EXERCISE DATA section start

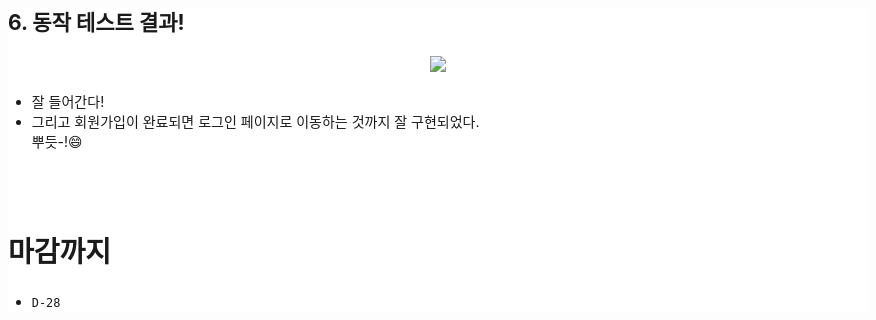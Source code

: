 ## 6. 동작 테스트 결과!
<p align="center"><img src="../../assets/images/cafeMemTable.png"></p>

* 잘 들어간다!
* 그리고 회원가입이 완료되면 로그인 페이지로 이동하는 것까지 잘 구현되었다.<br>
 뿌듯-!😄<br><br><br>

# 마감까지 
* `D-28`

EXERCISE DATA section end
EXERCISE DATA section start

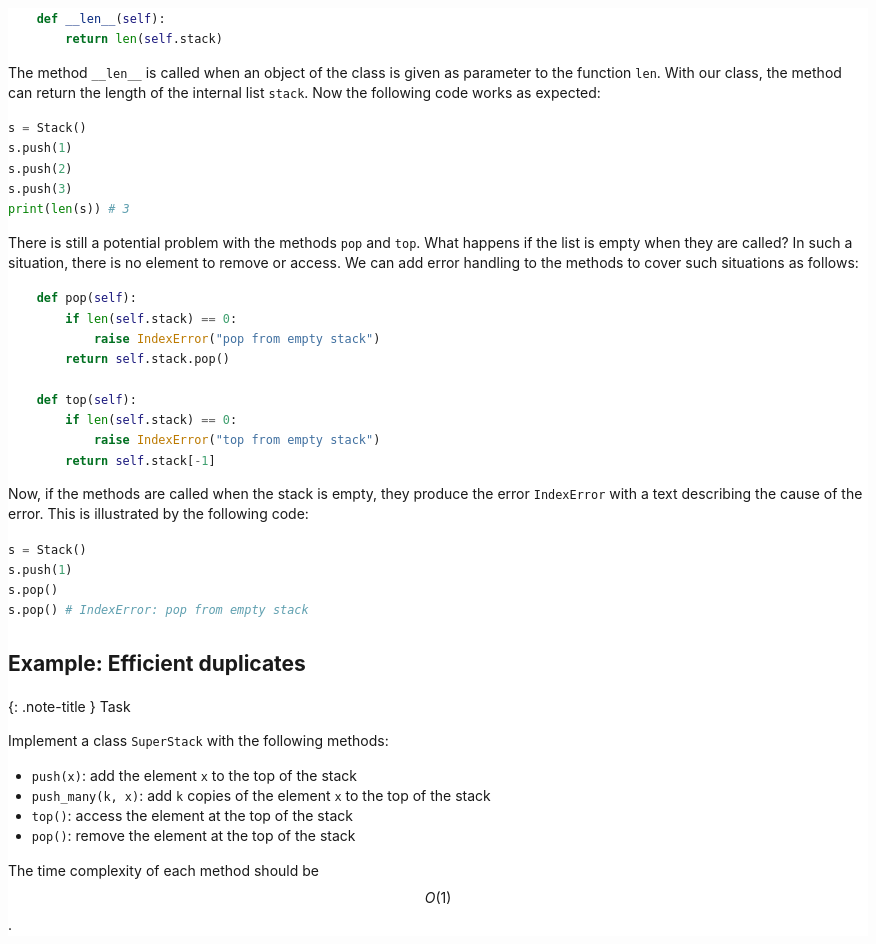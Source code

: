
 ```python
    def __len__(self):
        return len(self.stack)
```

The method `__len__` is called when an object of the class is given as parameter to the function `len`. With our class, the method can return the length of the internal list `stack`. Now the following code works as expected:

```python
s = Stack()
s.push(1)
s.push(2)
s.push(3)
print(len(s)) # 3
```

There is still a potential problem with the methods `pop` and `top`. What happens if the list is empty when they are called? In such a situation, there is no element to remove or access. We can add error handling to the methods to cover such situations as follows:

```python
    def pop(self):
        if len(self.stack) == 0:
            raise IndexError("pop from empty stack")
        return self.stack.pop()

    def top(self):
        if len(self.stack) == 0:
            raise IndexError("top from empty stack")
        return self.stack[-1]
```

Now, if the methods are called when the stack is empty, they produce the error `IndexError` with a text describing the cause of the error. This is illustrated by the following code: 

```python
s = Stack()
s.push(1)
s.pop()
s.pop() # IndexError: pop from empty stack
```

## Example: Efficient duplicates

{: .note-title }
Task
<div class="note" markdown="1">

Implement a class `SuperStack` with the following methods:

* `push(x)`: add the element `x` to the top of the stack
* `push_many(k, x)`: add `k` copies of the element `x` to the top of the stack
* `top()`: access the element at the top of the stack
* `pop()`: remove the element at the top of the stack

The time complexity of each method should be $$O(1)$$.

EXERCISE DATA section end

→ PROBLEM
Which lines hold the string "they"? Copy all of them from the data above.

→ SOLUTION TO THIS EXERCISE
There is still a potential problem with the methods `pop` and `top`. What happens if the list is empty when they are called? In such a situation, there is no element to remove or access. We can add error handling to the methods to cover such situations as follows:
Now, if the methods are called when the stack is empty, they produce the error `IndexError` with a text describing the cause of the error. This is illustrated by the following code: 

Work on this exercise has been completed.